Yet the idea of Universalist post-secondary education didn't die with the failed attempt. Tufts College's three main founders-Ballou's great-nephew Hosea Ballou 2d, Thomas Whittemore, and Universalist minister and educator Thomas Jefferson Sawyer, who later became the first dean of Crane-all felt an acute need for colleges and seminaries to train their future laypeople and ministers. Whittemore, though he lacked a college degree, wrote that the time had passed when a person could prepare for the ministry solely "by immediate communication from heaven." Sawyer had bachelor's and master's degrees from Middlebury College, but he prepared for the clergy, like the non-degreed Ballou, in what was then the standard Universalist manner-by apprenticing himself to a minister. In Sawyer's case, the apprenticeship lasted two months, and the minister in question was barely out of his teens.

Another spur to start a college came from the less-than-glowing public image suffered by Universalists, which probably resulted in equal parts from class prejudice and simple observation. As the Calvinist-leaning Boston Recorder noted, the poor Universalists had "no colleges or schools of theology, or any literary institutions other than second rate academies"; further, they had to fill their pulpits "largely from the bench or shop" and with ministers who had "little culture in manners or mind."

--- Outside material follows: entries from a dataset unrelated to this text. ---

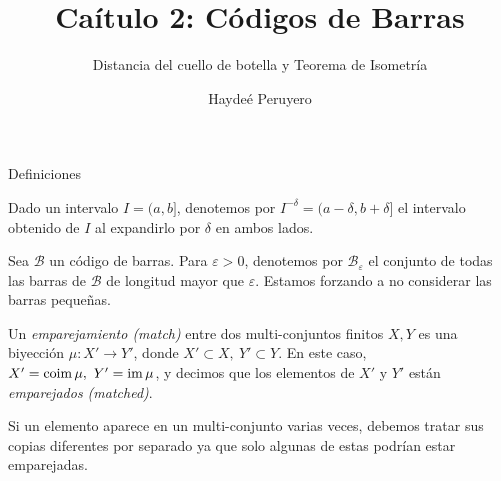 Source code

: \documentclass{beamer}
\title{Caítulo 2: Códigos de Barras}
\subtitle{Distancia del cuello de botella y Teorema de Isometría} %
\author{Haydeé Peruyero}
\DeclareMathOperator{\coim}{coim}
\newcommand{\calB}{{\mathcal{B}}}
\newcommand{\epsi}{\varepsilon}
\begin{document}
\frenchspacing


  \frame{\maketitle}


%


\begin{frame}{Definiciones}

Dado un intervalo $I = (a,b]$, denotemos por $I^{-\delta} = (a-\delta, b+\delta]$ el intervalo obtenido de $I$ al expandirlo por $\delta$ en ambos lados. \\[0.2cm] \pause

Sea $\calB$ un código de barras. Para $\epsi > 0$, denotemos por ${\calB}_\epsi$ el conjunto de todas las barras de $\calB$ de longitud mayor que $\epsi$. Estamos forzando a no considerar las barras pequeñas. \\[0.2cm] \pause

Un {\color{green}\emph{emparejamiento (match)}} entre dos multi-conjuntos finitos $X,Y$ es una biyección $\mu : X' \to Y'$, donde $X' \subset X,\ Y' \subset Y$. En este caso, $X' = \coim \mu,\ Y' = \im \mu$, y decimos que los elementos de $X'$ y $Y'$ están {\color{green}\emph{emparejados (matched)}}. \pause 

Si un elemento aparece en un multi-conjunto varias veces, debemos tratar sus copias diferentes por separado ya que solo algunas de estas podrían estar emparejadas. 

\end{frame}
\end{document}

Of course, the Universalists could have sent their lay students to one of the excellent colleges that already existed in New England and their ministerial candidates to the liberal Harvard Divinity School. But as Miller observes, "Not a single New England college between 1830 and 1850 escaped Universalist censure … for their alleged sectarianism." From the Universalist point of view, institutions like Dartmouth, Brown and Williams were nothing more than theological schools masquerading as universities. As for Harvard Divinity School, with its heavy Unitarian influence, it was perhaps a bit too liberal theologically for the liberal-enough Universalists. They looked upon the place as overly rationalistic and not sufficiently biblical for their future ministers.

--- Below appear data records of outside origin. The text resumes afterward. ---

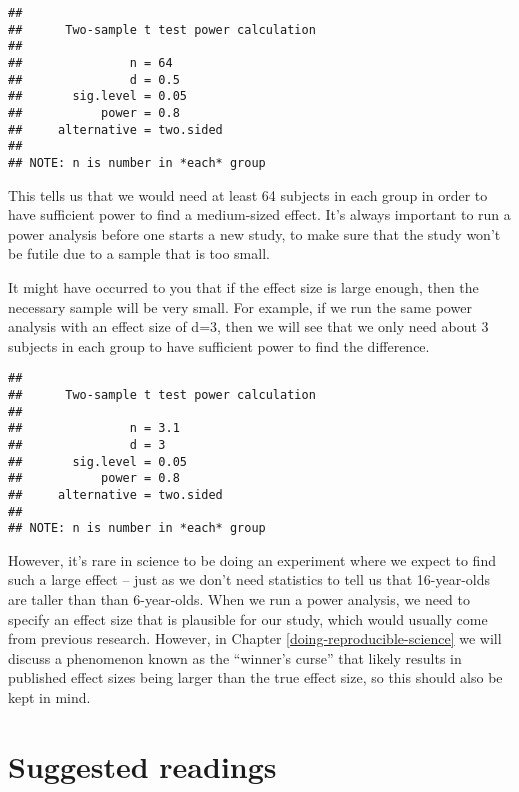 \documentclass[]{book}
\newenvironment{Shaded}{\begin{snugshade}}{\end{snugshade}}
\newcommand{\KeywordTok}[1]{\textcolor[rgb]{0.13,0.29,0.53}{\textbf{#1}}}
\newcommand{\DataTypeTok}[1]{\textcolor[rgb]{0.13,0.29,0.53}{#1}}
\newcommand{\FloatTok}[1]{\textcolor[rgb]{0.00,0.00,0.81}{#1}}
\newcommand{\CommentTok}[1]{\textcolor[rgb]{0.56,0.35,0.01}{\textit{#1}}}
\newcommand{\NormalTok}[1]{#1}
\theoremstyle{definition}
\theoremstyle{definition}
\theoremstyle{definition}
\theoremstyle{remark}
\begin{document}
\begin{Shaded}
\end{Shaded}

\begin{verbatim}
## 
##      Two-sample t test power calculation 
## 
##               n = 64
##               d = 0.5
##       sig.level = 0.05
##           power = 0.8
##     alternative = two.sided
## 
## NOTE: n is number in *each* group
\end{verbatim}

This tells us that we would need at least 64 subjects in each group in
order to have sufficient power to find a medium-sized effect. It's
always important to run a power analysis before one starts a new study,
to make sure that the study won't be futile due to a sample that is too
small.

It might have occurred to you that if the effect size is large enough,
then the necessary sample will be very small. For example, if we run the
same power analysis with an effect size of d=3, then we will see that we
only need about 3 subjects in each group to have sufficient power to
find the difference.

\begin{verbatim}
## 
##      Two-sample t test power calculation 
## 
##               n = 3.1
##               d = 3
##       sig.level = 0.05
##           power = 0.8
##     alternative = two.sided
## 
## NOTE: n is number in *each* group
\end{verbatim}

However, it's rare in science to be doing an experiment where we expect
to find such a large effect -- just as we don't need statistics to tell
us that 16-year-olds are taller than than 6-year-olds. When we run a
power analysis, we need to specify an effect size that is plausible for
our study, which would usually come from previous research. However, in
Chapter \ref{doing-reproducible-science} we will discuss a phenomenon
known as the ``winner's curse'' that likely results in published effect
sizes being larger than the true effect size, so this should also be
kept in mind.

\section{Suggested readings}\label{suggested-readings-7}
\end{document}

Tufts was part of the solution. Though for a few years it lacked a theological school, it was the first of five colleges founded by Universalist denominational bodies. (Only two-Tufts and St. Lawrence University in Canton, New York-still exist.) Space prevents me from going into the details of the University's founding, but I will take time here to point out a few instances of the heavy Universalist influence on the College.

Tufts' oldest building, Ballou Hall (shown in 1875), named for Hosea Ballou II, first president of Tufts and a Universalist minister.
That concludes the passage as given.